§ Task directions: Copy exactly the lines from the first line of the records below through the line containing "[Here](./MOBIUS.java)", including both, and nothing else.

┏━━

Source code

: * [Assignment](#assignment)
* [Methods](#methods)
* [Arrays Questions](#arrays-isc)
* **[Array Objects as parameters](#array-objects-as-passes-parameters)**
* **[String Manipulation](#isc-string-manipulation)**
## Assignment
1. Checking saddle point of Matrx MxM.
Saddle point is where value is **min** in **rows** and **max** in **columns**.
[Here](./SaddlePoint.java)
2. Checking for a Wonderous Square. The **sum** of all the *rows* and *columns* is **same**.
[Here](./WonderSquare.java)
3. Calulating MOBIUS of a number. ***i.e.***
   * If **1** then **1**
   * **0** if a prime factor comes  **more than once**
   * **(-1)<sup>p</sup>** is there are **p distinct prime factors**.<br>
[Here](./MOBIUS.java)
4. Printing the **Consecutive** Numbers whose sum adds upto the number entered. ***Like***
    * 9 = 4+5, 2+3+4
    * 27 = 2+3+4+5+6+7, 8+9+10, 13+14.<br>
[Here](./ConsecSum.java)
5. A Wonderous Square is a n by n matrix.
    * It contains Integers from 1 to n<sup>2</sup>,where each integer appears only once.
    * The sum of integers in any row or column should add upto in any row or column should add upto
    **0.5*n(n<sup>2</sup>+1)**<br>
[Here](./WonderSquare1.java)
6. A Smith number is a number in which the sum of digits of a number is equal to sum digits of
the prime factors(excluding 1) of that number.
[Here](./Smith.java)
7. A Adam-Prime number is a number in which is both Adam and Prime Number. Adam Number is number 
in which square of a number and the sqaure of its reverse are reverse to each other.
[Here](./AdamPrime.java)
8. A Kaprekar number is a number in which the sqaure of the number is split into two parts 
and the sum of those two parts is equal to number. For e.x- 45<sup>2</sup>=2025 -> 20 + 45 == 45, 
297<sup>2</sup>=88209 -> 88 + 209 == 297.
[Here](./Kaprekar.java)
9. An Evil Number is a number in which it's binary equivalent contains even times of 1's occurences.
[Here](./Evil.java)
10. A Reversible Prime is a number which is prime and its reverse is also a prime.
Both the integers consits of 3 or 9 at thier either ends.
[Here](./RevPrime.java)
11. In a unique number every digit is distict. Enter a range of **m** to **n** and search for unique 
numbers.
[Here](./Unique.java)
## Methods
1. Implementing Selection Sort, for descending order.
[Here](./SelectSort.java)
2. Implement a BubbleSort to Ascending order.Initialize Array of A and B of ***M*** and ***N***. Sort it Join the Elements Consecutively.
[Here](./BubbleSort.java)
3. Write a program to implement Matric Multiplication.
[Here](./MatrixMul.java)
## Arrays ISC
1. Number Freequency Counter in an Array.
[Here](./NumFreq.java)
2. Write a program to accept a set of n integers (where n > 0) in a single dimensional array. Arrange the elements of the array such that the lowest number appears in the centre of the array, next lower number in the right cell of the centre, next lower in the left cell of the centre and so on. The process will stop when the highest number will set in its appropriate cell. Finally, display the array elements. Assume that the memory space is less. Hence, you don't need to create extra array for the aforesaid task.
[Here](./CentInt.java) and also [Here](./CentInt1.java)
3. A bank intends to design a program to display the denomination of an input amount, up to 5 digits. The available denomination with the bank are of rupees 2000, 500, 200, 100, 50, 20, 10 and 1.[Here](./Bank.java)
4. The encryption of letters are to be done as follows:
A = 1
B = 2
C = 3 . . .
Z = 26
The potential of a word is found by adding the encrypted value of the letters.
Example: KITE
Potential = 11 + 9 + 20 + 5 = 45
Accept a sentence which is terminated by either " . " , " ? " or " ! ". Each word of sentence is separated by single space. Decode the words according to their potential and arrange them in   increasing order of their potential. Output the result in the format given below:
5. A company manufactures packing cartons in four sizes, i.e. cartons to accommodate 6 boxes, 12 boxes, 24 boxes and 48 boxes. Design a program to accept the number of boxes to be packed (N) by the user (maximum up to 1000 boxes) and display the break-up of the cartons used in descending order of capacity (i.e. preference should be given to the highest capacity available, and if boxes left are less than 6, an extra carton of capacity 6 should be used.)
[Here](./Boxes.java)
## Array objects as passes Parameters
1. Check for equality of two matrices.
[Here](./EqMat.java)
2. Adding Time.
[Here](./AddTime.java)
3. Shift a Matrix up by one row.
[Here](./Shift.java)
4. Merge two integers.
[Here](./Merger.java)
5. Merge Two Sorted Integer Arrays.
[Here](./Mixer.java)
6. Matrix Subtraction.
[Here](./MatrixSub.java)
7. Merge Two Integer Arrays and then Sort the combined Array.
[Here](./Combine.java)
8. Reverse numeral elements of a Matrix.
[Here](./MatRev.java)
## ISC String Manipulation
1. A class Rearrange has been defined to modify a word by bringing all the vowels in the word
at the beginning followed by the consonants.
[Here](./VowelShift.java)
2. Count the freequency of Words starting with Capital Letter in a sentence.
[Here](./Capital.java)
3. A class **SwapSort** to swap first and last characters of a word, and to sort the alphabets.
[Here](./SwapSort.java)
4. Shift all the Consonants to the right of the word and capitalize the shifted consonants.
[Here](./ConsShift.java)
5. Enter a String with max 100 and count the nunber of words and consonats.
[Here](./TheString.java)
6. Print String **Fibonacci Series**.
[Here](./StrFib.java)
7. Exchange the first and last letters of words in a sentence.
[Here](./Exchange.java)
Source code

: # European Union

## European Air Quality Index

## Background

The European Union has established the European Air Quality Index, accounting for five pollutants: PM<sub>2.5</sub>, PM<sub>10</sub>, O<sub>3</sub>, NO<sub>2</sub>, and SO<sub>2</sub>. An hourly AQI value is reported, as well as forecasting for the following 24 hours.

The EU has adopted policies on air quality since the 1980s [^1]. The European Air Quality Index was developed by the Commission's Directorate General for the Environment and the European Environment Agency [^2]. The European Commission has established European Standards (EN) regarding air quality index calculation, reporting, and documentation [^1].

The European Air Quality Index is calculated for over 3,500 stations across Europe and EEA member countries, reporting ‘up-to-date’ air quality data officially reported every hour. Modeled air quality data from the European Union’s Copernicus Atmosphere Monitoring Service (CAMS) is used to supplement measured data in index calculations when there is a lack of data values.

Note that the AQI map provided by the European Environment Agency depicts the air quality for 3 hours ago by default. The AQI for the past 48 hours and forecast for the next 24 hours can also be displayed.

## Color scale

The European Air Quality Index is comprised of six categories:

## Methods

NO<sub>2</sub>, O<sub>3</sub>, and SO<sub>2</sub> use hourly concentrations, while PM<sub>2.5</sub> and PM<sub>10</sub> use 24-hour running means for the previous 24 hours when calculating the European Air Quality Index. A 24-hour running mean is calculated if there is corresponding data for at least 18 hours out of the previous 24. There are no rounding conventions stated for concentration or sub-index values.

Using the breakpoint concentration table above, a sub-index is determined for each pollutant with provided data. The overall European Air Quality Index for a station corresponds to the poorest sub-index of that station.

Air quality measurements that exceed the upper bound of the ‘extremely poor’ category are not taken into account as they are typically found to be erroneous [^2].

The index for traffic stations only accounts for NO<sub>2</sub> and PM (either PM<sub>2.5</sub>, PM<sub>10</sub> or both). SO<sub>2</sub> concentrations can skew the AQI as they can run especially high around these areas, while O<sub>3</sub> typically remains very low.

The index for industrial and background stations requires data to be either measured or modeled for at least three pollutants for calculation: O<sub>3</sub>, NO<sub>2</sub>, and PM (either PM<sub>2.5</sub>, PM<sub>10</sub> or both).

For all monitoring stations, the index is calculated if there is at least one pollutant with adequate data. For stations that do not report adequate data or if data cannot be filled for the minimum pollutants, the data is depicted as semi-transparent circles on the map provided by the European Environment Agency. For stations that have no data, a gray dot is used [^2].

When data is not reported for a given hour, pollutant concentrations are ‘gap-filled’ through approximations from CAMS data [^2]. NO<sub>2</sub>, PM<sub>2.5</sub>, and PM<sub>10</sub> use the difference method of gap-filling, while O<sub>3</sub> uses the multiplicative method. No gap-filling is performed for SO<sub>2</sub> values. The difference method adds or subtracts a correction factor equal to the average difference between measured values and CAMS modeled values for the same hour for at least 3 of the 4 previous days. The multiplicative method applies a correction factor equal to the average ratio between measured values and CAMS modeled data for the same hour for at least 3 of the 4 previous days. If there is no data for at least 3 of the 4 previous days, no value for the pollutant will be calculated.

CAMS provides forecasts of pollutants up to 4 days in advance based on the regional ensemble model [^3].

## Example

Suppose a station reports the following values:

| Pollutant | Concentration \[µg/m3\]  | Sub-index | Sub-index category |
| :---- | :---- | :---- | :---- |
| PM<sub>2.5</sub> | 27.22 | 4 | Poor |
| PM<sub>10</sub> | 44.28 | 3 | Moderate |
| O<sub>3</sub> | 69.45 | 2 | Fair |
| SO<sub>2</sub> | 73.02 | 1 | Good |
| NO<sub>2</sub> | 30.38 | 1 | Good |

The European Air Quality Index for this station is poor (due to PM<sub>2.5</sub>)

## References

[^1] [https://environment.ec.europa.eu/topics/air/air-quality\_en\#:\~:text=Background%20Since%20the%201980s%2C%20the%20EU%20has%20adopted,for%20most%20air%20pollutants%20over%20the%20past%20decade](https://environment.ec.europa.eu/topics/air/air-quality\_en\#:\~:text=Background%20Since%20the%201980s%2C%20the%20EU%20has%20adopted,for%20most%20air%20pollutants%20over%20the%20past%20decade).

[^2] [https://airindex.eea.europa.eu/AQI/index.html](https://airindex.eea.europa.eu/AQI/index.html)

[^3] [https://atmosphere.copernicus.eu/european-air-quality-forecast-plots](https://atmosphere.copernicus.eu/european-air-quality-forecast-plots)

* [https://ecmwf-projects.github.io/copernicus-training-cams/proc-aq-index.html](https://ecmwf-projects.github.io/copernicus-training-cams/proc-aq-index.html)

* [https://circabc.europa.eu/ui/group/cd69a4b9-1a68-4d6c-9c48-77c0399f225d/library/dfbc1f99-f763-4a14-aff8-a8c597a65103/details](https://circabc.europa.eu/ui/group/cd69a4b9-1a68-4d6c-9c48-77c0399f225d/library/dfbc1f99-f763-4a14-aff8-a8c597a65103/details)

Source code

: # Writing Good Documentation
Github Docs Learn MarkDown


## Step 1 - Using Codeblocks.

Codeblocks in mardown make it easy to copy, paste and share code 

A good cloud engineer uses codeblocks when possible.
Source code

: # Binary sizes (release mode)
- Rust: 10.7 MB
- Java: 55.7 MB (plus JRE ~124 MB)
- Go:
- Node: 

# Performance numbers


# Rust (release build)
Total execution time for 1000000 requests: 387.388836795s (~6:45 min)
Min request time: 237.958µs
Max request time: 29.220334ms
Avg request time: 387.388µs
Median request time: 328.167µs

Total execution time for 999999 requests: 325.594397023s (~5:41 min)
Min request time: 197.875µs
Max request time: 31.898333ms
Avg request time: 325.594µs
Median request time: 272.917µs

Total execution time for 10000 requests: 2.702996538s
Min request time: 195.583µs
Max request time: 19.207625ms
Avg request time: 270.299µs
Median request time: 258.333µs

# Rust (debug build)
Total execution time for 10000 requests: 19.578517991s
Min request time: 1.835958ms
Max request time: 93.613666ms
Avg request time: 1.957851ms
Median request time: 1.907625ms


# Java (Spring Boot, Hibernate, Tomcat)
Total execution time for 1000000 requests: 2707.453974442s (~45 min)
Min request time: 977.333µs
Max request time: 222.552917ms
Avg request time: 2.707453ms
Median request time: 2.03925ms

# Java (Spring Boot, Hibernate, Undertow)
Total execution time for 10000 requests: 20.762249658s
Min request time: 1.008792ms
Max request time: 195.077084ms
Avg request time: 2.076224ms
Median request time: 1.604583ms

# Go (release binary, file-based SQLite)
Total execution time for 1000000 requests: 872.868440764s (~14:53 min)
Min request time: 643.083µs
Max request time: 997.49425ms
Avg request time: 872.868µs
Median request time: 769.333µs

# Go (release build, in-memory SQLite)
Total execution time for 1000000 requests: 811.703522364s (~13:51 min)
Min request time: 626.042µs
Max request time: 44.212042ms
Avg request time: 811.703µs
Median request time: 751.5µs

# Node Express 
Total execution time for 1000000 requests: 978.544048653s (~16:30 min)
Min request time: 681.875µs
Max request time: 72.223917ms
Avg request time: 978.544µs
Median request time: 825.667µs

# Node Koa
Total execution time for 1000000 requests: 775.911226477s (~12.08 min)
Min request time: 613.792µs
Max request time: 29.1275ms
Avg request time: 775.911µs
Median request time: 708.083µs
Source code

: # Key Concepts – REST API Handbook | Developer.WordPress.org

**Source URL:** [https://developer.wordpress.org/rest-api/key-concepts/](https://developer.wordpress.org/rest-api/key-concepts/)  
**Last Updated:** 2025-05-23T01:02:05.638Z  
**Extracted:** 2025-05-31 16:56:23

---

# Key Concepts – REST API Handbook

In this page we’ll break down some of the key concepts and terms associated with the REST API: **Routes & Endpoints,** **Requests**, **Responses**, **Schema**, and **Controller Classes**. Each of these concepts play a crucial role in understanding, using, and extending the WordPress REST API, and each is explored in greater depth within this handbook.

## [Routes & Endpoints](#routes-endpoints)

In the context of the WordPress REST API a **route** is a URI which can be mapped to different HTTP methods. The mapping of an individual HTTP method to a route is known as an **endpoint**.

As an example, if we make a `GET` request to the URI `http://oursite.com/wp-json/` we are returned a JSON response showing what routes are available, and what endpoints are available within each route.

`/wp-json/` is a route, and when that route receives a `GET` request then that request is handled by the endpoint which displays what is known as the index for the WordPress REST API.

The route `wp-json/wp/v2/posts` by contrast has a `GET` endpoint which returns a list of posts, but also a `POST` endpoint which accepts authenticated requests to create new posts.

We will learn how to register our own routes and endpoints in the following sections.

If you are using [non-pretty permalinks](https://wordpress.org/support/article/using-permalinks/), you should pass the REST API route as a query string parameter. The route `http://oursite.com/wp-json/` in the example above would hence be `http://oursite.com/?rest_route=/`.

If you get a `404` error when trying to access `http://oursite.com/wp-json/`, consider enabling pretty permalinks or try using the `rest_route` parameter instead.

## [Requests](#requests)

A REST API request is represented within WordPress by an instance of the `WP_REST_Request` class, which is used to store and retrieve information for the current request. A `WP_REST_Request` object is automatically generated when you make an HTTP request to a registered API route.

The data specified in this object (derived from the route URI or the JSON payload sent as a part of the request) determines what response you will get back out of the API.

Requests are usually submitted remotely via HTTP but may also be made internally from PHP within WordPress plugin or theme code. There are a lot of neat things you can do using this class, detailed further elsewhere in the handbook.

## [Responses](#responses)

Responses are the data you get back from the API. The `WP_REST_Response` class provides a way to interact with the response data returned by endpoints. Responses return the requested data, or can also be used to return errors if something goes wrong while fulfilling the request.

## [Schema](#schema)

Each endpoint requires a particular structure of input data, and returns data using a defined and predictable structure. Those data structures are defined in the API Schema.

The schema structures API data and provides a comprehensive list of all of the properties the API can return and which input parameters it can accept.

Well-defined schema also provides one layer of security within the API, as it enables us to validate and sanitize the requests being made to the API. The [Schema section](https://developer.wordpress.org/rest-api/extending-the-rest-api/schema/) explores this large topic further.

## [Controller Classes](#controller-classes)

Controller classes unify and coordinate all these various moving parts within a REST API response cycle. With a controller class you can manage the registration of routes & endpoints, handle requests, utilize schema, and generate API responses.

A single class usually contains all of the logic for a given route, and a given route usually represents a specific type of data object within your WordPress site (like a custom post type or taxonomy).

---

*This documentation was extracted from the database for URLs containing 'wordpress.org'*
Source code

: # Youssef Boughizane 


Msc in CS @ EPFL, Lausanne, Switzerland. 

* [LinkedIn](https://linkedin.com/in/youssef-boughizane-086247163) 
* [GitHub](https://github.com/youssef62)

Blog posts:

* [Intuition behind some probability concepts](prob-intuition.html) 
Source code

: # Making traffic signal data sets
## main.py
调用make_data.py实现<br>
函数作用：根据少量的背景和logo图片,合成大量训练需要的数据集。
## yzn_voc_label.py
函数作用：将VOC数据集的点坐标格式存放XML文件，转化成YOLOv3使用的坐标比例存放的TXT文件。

┗━━

§ Answer area:
Source code

: * [Assignment](#assignment)
* [Methods](#methods)
* [Arrays Questions](#arrays-isc)
* **[Array Objects as parameters](#array-objects-as-passes-parameters)**
* **[String Manipulation](#isc-string-manipulation)**
## Assignment
1. Checking saddle point of Matrx MxM.
Saddle point is where value is **min** in **rows** and **max** in **columns**.
[Here](./SaddlePoint.java)
2. Checking for a Wonderous Square. The **sum** of all the *rows* and *columns* is **same**.
[Here](./WonderSquare.java)
3. Calulating MOBIUS of a number. ***i.e.***
   * If **1** then **1**
   * **0** if a prime factor comes  **more than once**
   * **(-1)<sup>p</sup>** is there are **p distinct prime factors**.<br>
[Here](./MOBIUS.java)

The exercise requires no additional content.